Con la nuova, futura proprietà la Piaggio deve disporre delle risorse necessarie a questo scopo (circa 500 mln di euro e un tempo di sviluppo dell’ordine di 6-7 anni). Le risorse attuali, meritoriamente messe a disposizione a vario titolo attraverso commesse pubbliche, contribuiscono a garantire la sopravvivenza per forse due o tre anni, ma il futuro all’azienda sta necessariamente in un nuovo sviluppo che faccia ricorso a tecnologie moderne – ma assolutamente alla portata dell’industria italiana – per ottenere un business jet che si guadagni un ampio spazio di mercato. Lo sforzo necessario a questo scopo e è notevole, in termini di investimenti, di costruzione di capacità interne, forse di alleanze internazionali, certamente di tempi di sviluppo e di ripristino e consolidamento dell’immagine dell’azienda. Ma il risultato a cui si mira – si dovrebbe mirare – è estremamente attraente. E anche (o soprattutto) in aeronautica non è ammissibile un approccio miope, tanto meno quando si tratta di un asset nazionale.

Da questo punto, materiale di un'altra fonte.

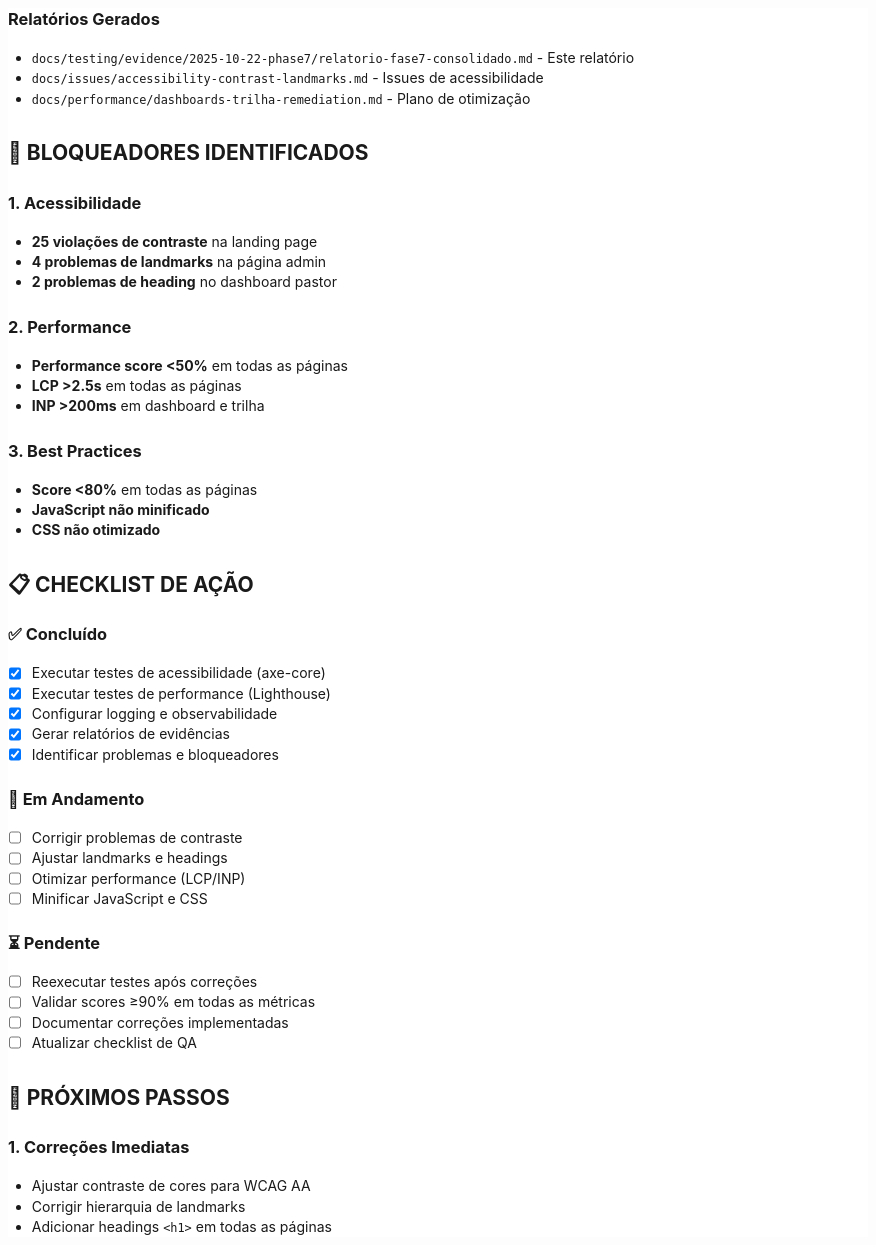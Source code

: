 ### Relatórios Gerados
- `docs/testing/evidence/2025-10-22-phase7/relatorio-fase7-consolidado.md` - Este relatório
- `docs/issues/accessibility-contrast-landmarks.md` - Issues de acessibilidade
- `docs/performance/dashboards-trilha-remediation.md` - Plano de otimização

## 🚨 **BLOQUEADORES IDENTIFICADOS**

### 1. **Acessibilidade**
- **25 violações de contraste** na landing page
- **4 problemas de landmarks** na página admin
- **2 problemas de heading** no dashboard pastor

### 2. **Performance**
- **Performance score <50%** em todas as páginas
- **LCP >2.5s** em todas as páginas
- **INP >200ms** em dashboard e trilha

### 3. **Best Practices**
- **Score <80%** em todas as páginas
- **JavaScript não minificado**
- **CSS não otimizado**

## 📋 **CHECKLIST DE AÇÃO**

### ✅ **Concluído**
- [x] Executar testes de acessibilidade (axe-core)
- [x] Executar testes de performance (Lighthouse)
- [x] Configurar logging e observabilidade
- [x] Gerar relatórios de evidências
- [x] Identificar problemas e bloqueadores

### 🔄 **Em Andamento**
- [ ] Corrigir problemas de contraste
- [ ] Ajustar landmarks e headings
- [ ] Otimizar performance (LCP/INP)
- [ ] Minificar JavaScript e CSS

### ⏳ **Pendente**
- [ ] Reexecutar testes após correções
- [ ] Validar scores ≥90% em todas as métricas
- [ ] Documentar correções implementadas
- [ ] Atualizar checklist de QA

## 🎯 **PRÓXIMOS PASSOS**

### 1. **Correções Imediatas**
- Ajustar contraste de cores para WCAG AA
- Corrigir hierarquia de landmarks
- Adicionar headings `<h1>` em todas as páginas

È interesse nazionale che l’azienda trovi, dai nuovi proprietari e/o da altre fonti, le risorse per sviluppare questo nuovo aeroplano d’affari, sfruttando per intero le potenzialità del mercato nel quale già opera. La proposta delineata sopra mostra come, secondo gli scriventi, si può arrivare a questo risultato: dall’attuale situazione di stallo si deve prendere lo spunto per una nuova vita. A meno di altre idee delle quali non c’è finora evidenza, questa strada è la sola che possa assicurare un futuro a un’azienda – il solo airframer in Italia che sia attivo nel segmento più remunerativo dell’aviazione generale – che va considerata come strategica per l’Italia, per tanti e ovvi motivi che si è cercato di illustrare in questa nota.

Paolo Mezzanotte, ingegnere aeronautico (laurea nel 1968), 2 anni al Politecnico, poi 31 anni all’Aermacchi (direttore Studi Avanzati), poi ancora co-fondatore di una micro-società di ingegneria, attualmente free lancer e docente a contratto al Politecnico di Milano (ora solo seminari). Negli anni passati ha lavorato, fra l’altro, anche su contratto della Pilatus).